“Kak Ibnu, serius nggak apa-apa nggak nyusulin Kak Dito?“
“Nggak apa-apa, Rebecca. Dito bakal ngabarin kalau ada apa-apa. Lo habisin makanannya, habis itu gue anter lo pulang,” balas Ibnu dengan tangan yang menggulung mi menggunakan garpu. Kemudian, gulungan mi itu dia arahkan ke Eca, berniat menyuapi gadis itu.
“Apaan, sih, Kak?“ Eca menatap Ibnu bingung.
“Gue mau suapin lo, lah. Apa lagi?“
“Kak Ibnu aneh, deh. Kayak orang pacaran aja pakai suap-suapan,” cibir Eca mengambil alih garpu yang berada di tangan Ibnu. Setelahnya, dia menikmati makanannya seorang diri.
Mendapat perlakuan seperti itu dari Eca, Ibnu terlihat tak terima. “Kok kayak? Emangnya kita nggak pacaran?“
“Hah? Kapan juga Kak Ibnu nembak aku? Nggak pernah, ya, Kak!“
“Jadi … selama ini kita apa, Rebecca? Nyebelin banget, sih?“ dengkus Ibnu merasa kesal. Bagaimana bisa mereka belum resmi berpacaran padahal Ibnu sudah memperlakukan Eca seperti ini?
“Ya enggak apa-apa, Kak Ibnu. Aku suka Kakak, Kakak suka aku. Kita jalan bareng, makan bareng, perhatian, cuma sebatas itu. Nggak pernah tuh Kak Ibnu minta aku buat jadi pacar,” terang Eca tak tampak merasa bersalah. Padahal, Ibnu melakukan itu semua karena merasa bahwa dia dan Eca sudah berpacaran. Namun, apa kata Eca tadi?

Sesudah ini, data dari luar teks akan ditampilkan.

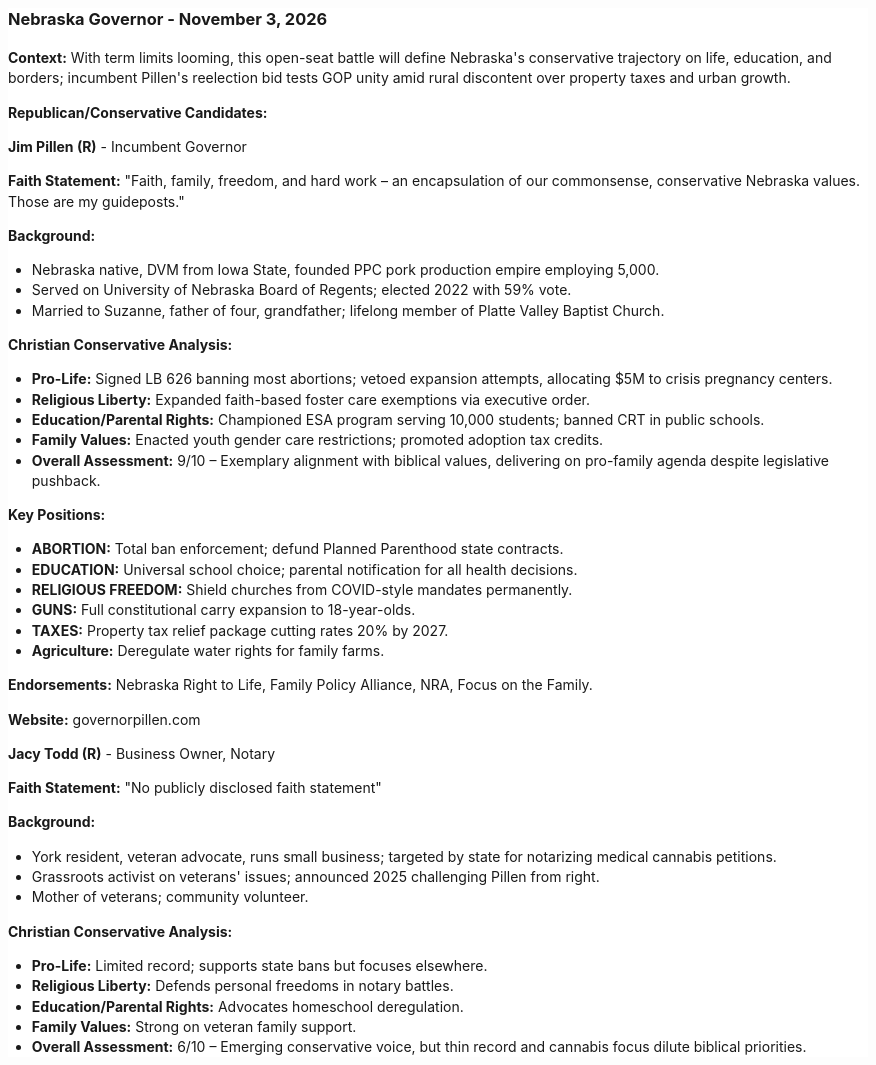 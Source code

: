 ### **Nebraska Governor** - November 3, 2026

**Context:** With term limits looming, this open-seat battle will define Nebraska's conservative trajectory on life, education, and borders; incumbent Pillen's reelection bid tests GOP unity amid rural discontent over property taxes and urban growth.

**Republican/Conservative Candidates:**

**Jim Pillen (R)** - Incumbent Governor

**Faith Statement:** "Faith, family, freedom, and hard work – an encapsulation of our commonsense, conservative Nebraska values. Those are my guideposts."

**Background:**  
- Nebraska native, DVM from Iowa State, founded PPC pork production empire employing 5,000.  
- Served on University of Nebraska Board of Regents; elected 2022 with 59% vote.  
- Married to Suzanne, father of four, grandfather; lifelong member of Platte Valley Baptist Church.  

**Christian Conservative Analysis:**  
- **Pro-Life:** Signed LB 626 banning most abortions; vetoed expansion attempts, allocating $5M to crisis pregnancy centers.  
- **Religious Liberty:** Expanded faith-based foster care exemptions via executive order.  
- **Education/Parental Rights:** Championed ESA program serving 10,000 students; banned CRT in public schools.  
- **Family Values:** Enacted youth gender care restrictions; promoted adoption tax credits.  
- **Overall Assessment:** 9/10 – Exemplary alignment with biblical values, delivering on pro-family agenda despite legislative pushback.

**Key Positions:**  
- **ABORTION:** Total ban enforcement; defund Planned Parenthood state contracts.  
- **EDUCATION:** Universal school choice; parental notification for all health decisions.  
- **RELIGIOUS FREEDOM:** Shield churches from COVID-style mandates permanently.  
- **GUNS:** Full constitutional carry expansion to 18-year-olds.  
- **TAXES:** Property tax relief package cutting rates 20% by 2027.  
- **Agriculture:** Deregulate water rights for family farms.

**Endorsements:** Nebraska Right to Life, Family Policy Alliance, NRA, Focus on the Family.

**Website:** governorpillen.com

**Jacy Todd (R)** - Business Owner, Notary

**Faith Statement:** "No publicly disclosed faith statement"

**Background:**  
- York resident, veteran advocate, runs small business; targeted by state for notarizing medical cannabis petitions.  
- Grassroots activist on veterans' issues; announced 2025 challenging Pillen from right.  
- Mother of veterans; community volunteer.  

**Christian Conservative Analysis:**  
- **Pro-Life:** Limited record; supports state bans but focuses elsewhere.  
- **Religious Liberty:** Defends personal freedoms in notary battles.  
- **Education/Parental Rights:** Advocates homeschool deregulation.  
- **Family Values:** Strong on veteran family support.  
- **Overall Assessment:** 6/10 – Emerging conservative voice, but thin record and cannabis focus dilute biblical priorities.

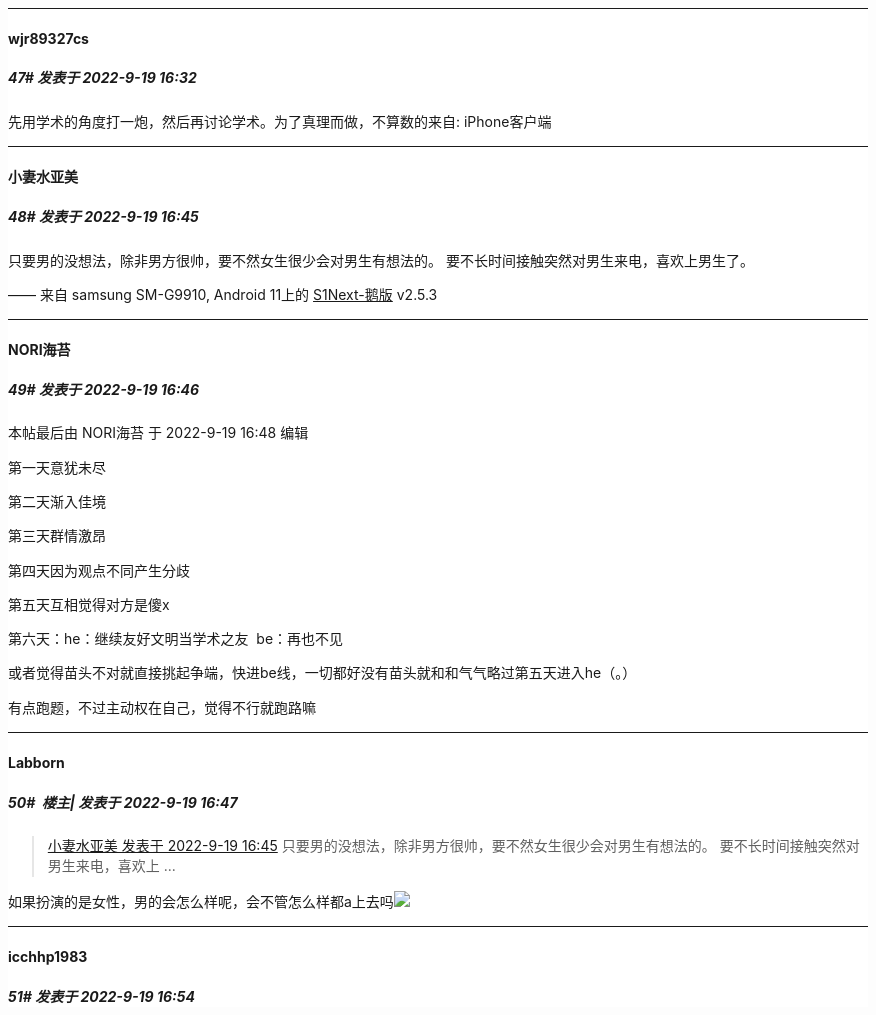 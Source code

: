 *****

####  wjr89327cs  
##### 47#       发表于 2022-9-19 16:32

先用学术的角度打一炮，然后再讨论学术。为了真理而做，不算数的来自: iPhone客户端

*****

####  小妻水亚美  
##### 48#       发表于 2022-9-19 16:45

只要男的没想法，除非男方很帅，要不然女生很少会对男生有想法的。
要不长时间接触突然对男生来电，喜欢上男生了。

—— 来自 samsung SM-G9910, Android 11上的 [S1Next-鹅版](https://github.com/ykrank/S1-Next/releases) v2.5.3

*****

####  NORI海苔  
##### 49#       发表于 2022-9-19 16:46

 本帖最后由 NORI海苔 于 2022-9-19 16:48 编辑 

第一天意犹未尽

第二天渐入佳境

第三天群情激昂

第四天因为观点不同产生分歧

第五天互相觉得对方是傻x

第六天：he：继续友好文明当学术之友  be：再也不见

或者觉得苗头不对就直接挑起争端，快进be线，一切都好没有苗头就和和气气略过第五天进入he（。）

有点跑题，不过主动权在自己，觉得不行就跑路嘛

*****

####  Labborn  
##### 50#         楼主| 发表于 2022-9-19 16:47

<blockquote><a href="httphttps://bbs.saraba1st.com/2b/forum.php?mod=redirect&amp;goto=findpost&amp;pid=57553363&amp;ptid=2095507" target="_blank">小妻水亚美 发表于 2022-9-19 16:45</a>
只要男的没想法，除非男方很帅，要不然女生很少会对男生有想法的。
要不长时间接触突然对男生来电，喜欢上 ...</blockquote>
如果扮演的是女性，男的会怎么样呢，会不管怎么样都a上去吗<img src="https://static.saraba1st.com/image/smiley/face2017/064.png" referrerpolicy="no-referrer">

*****

####  icchhp1983  
##### 51#       发表于 2022-9-19 16:54
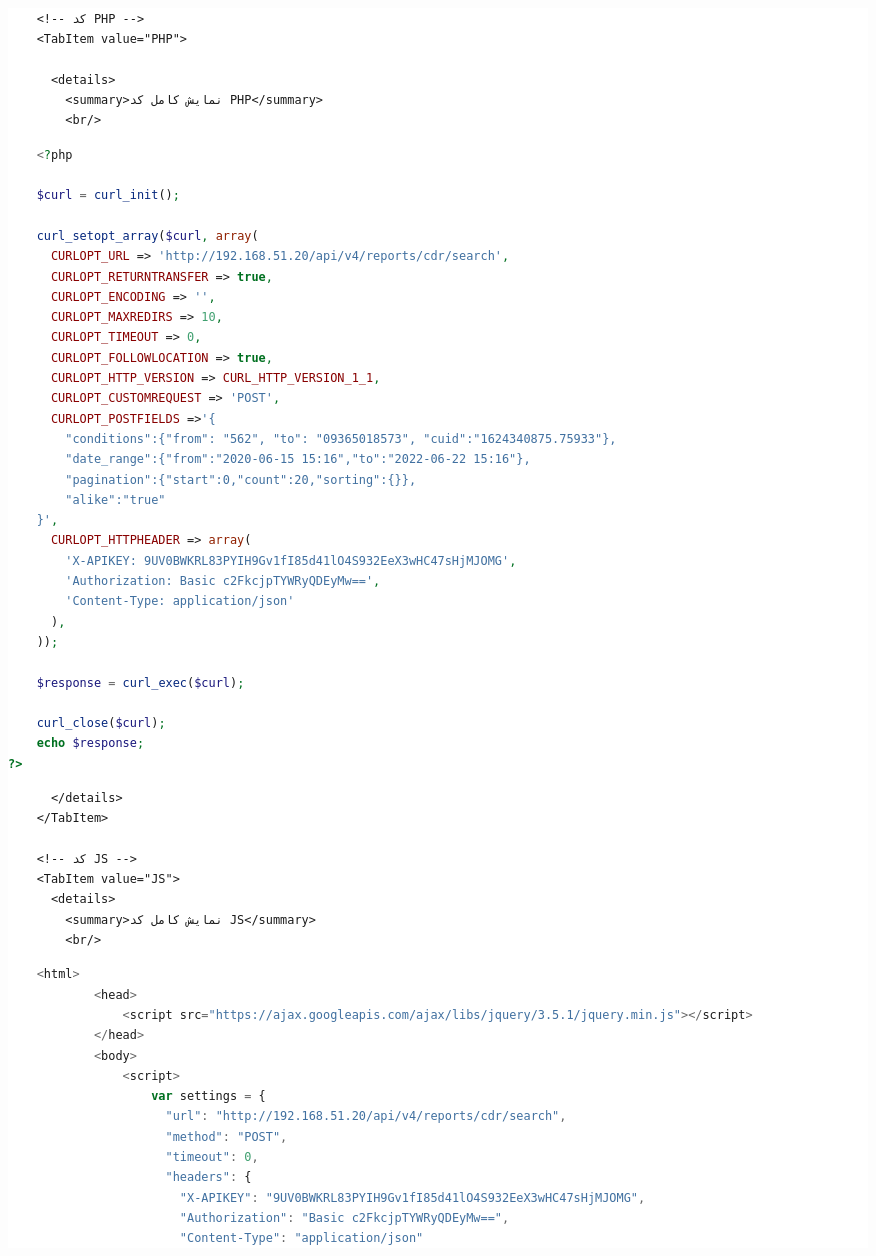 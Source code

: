         <!-- کد PHP -->
        <TabItem value="PHP">
      
          <details>
            <summary>نمایش کامل کد PHP</summary>
            <br/>

```php
	<?php

	$curl = curl_init();

	curl_setopt_array($curl, array(
	  CURLOPT_URL => 'http://192.168.51.20/api/v4/reports/cdr/search',
	  CURLOPT_RETURNTRANSFER => true,
	  CURLOPT_ENCODING => '',
	  CURLOPT_MAXREDIRS => 10,
	  CURLOPT_TIMEOUT => 0,
	  CURLOPT_FOLLOWLOCATION => true,
	  CURLOPT_HTTP_VERSION => CURL_HTTP_VERSION_1_1,
	  CURLOPT_CUSTOMREQUEST => 'POST',
	  CURLOPT_POSTFIELDS =>'{
		"conditions":{"from": "562", "to": "09365018573", "cuid":"1624340875.75933"},
		"date_range":{"from":"2020-06-15 15:16","to":"2022-06-22 15:16"},
		"pagination":{"start":0,"count":20,"sorting":{}},
		"alike":"true"
	}',
	  CURLOPT_HTTPHEADER => array(
		'X-APIKEY: 9UV0BWKRL83PYIH9Gv1fI85d41lO4S932EeX3wHC47sHjMJOMG',
		'Authorization: Basic c2FkcjpTYWRyQDEyMw==',
		'Content-Type: application/json'
	  ),
	));

	$response = curl_exec($curl);

	curl_close($curl);
	echo $response;
?>
```

          </details>
        </TabItem>

        <!-- کد JS -->
        <TabItem value="JS">
          <details>
            <summary>نمایش کامل کد JS</summary>
            <br/>

```js
	<html>
			<head>
				<script src="https://ajax.googleapis.com/ajax/libs/jquery/3.5.1/jquery.min.js"></script>
			</head>
			<body>
				<script>
					var settings = {
					  "url": "http://192.168.51.20/api/v4/reports/cdr/search",
					  "method": "POST",
					  "timeout": 0,
					  "headers": {
						"X-APIKEY": "9UV0BWKRL83PYIH9Gv1fI85d41lO4S932EeX3wHC47sHjMJOMG",
						"Authorization": "Basic c2FkcjpTYWRyQDEyMw==",
						"Content-Type": "application/json"
``` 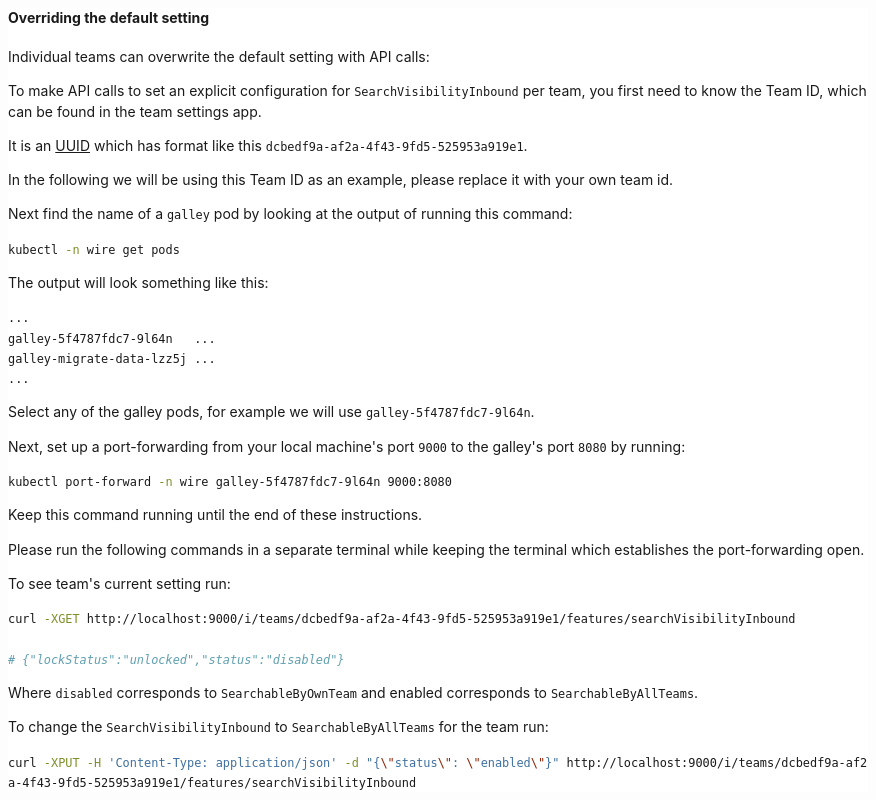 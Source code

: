 #### Overriding the default setting

Individual teams can overwrite the default setting with API calls:

To make API calls to set an explicit configuration for `SearchVisibilityInbound` per team, you first need to know the Team ID, which can be found in the team settings app.

It is an [UUID](https://en.wikipedia.org/wiki/Universally_unique_identifier) which has format like this  `dcbedf9a-af2a-4f43-9fd5-525953a919e1`.

In the following we will be using this Team ID as an example, please replace it with your own team id.

Next find the name of a `galley` pod by looking at the output of running this command:

```sh
kubectl -n wire get pods
```

The output will look something like this:

```
...
galley-5f4787fdc7-9l64n   ...
galley-migrate-data-lzz5j ...
...
```

Select any of the galley pods, for example we will use `galley-5f4787fdc7-9l64n`.

Next, set up a port-forwarding from your local machine's port `9000` to the galley's port `8080` by running:

```sh
kubectl port-forward -n wire galley-5f4787fdc7-9l64n 9000:8080
```

Keep this command running until the end of these instructions.

Please run the following commands in a separate terminal while keeping the terminal which establishes the port-forwarding open.

To see team's current setting run:

```sh
curl -XGET http://localhost:9000/i/teams/dcbedf9a-af2a-4f43-9fd5-525953a919e1/features/searchVisibilityInbound

# {"lockStatus":"unlocked","status":"disabled"}
```

Where `disabled` corresponds to `SearchableByOwnTeam` and enabled corresponds to `SearchableByAllTeams`.

To change the `SearchVisibilityInbound` to `SearchableByAllTeams` for the team run:

```sh
curl -XPUT -H 'Content-Type: application/json' -d "{\"status\": \"enabled\"}" http://localhost:9000/i/teams/dcbedf9a-af2a-4f43-9fd5-525953a919e1/features/searchVisibilityInbound
```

“Ya gue udah berlaku kayak gitu ke lo, artinya lo udah jadi pacar gue, Rebecca. Lo tahu gue nggak pernah perhatian sama cewek lain,” protes Ibnu lagi.
“Pernah, sama Kak Anggun!“
“Anggun pengecualian. Lo lihat sendiri, nggak cuma gue, Raihan sama Dito juga berlaku kayak gitu ke Anggun,” jelas Ibnu ingin Eca mengerti.
“Ya udah, Kak Ibnu maunya gimana?“
“Ya kita pacaran! Gitu aja nanya!“ ucapnnya sinis.
Melihat wajah kesal yang Ibnu tunjukkan, Eca tertawa. Gadis itu menumpukan kepalanya pada tangan, untuk kemudian memandangi Ibnu.
“Aku inget banget waktu Kak Ibnu jemput aku di bandara cuek banget, waktu Kak Ibnu nolak nasi goreng yang aku bawain, terus jahat sama aku, ngomong kasar sama banyak banget pokoknya kelakuan minusnya Kak Ibnu. Tapi, sekarang Kak Ibnu kiyowo banget, makin suka, deh,” gemasnya mencubit pipi Ibnu pelan.
“Itu masa lalu, Rebecca. Nggak usah lo bahas lagi! Gue malu banget dengan kenyataan sekarang kalau gue juga suka sama lo.“ Ibnu berkata terus terang. Tangannya memegang tangan Eca yang sebelumnya sibuk mencubitnya. Dia menatap gadis di hadapannya dengan lekat.
“Pacar aku menggemaskan banget,” puji Eca kemudian mengambil ponselnya yang berada di atas meja. Membuka kamera, Eca merapatkan tubuhnya dengan Ibnu.
“Senyum, Kak!“ pinta Eca berpose dengan dua jadi tangan di samping pipinya.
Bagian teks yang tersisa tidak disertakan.